B) TRY MULTIPLICATION
Multiply both sides by $1/\sqrt{n}$
$$\lim_{n \to \infty} \mathbb{P}\left(\frac {1}{\sqrt{n}}\cdot \frac{1}{\sqrt{n}} \sum_{i=1}^n X_i \leq \frac {1}{\sqrt{n}}\cdot\sqrt{n} \right) = \lim_{n \to \infty} \mathbb{P}\left(\frac{1}{n} \sum_{i=1}^n X_i \leq 1\right) $$
$$= \lim_{n \to \infty} \mathbb{P}\left(\bar X_n \leq 1\right) = \lim_{n \to \infty}F_{\bar X_n}(1) = 1$$
where $F_{\bar X_n}()$ is the distribution function of the sample mean $\bar X_n$, which by the LLN converges in probability (and so also in distribution) to the constant $1$, hence the last equality.

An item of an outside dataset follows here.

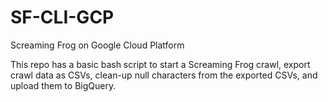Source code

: # SF-CLI-GCP
Screaming Frog on Google Cloud Platform

This repo has a basic bash script to start a Screaming Frog crawl, export crawl data as CSVs, clean-up null characters from the exported CSVs, and upload them to BigQuery.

So we get conflicting results.
Which is the right one? And why the other is wrong?
Best Answer
The error here is likely in the following fact: convergence in distribution implicitly assumes that $F_n(x)$ converges to $F(x)$ at points of continuity of $F(x)$. As the limit distribution is of a constant random variable, it has a jump discontinuity at $x=1$, hence it is incorrect to conclude that the CDF converges to $F(x)=1$.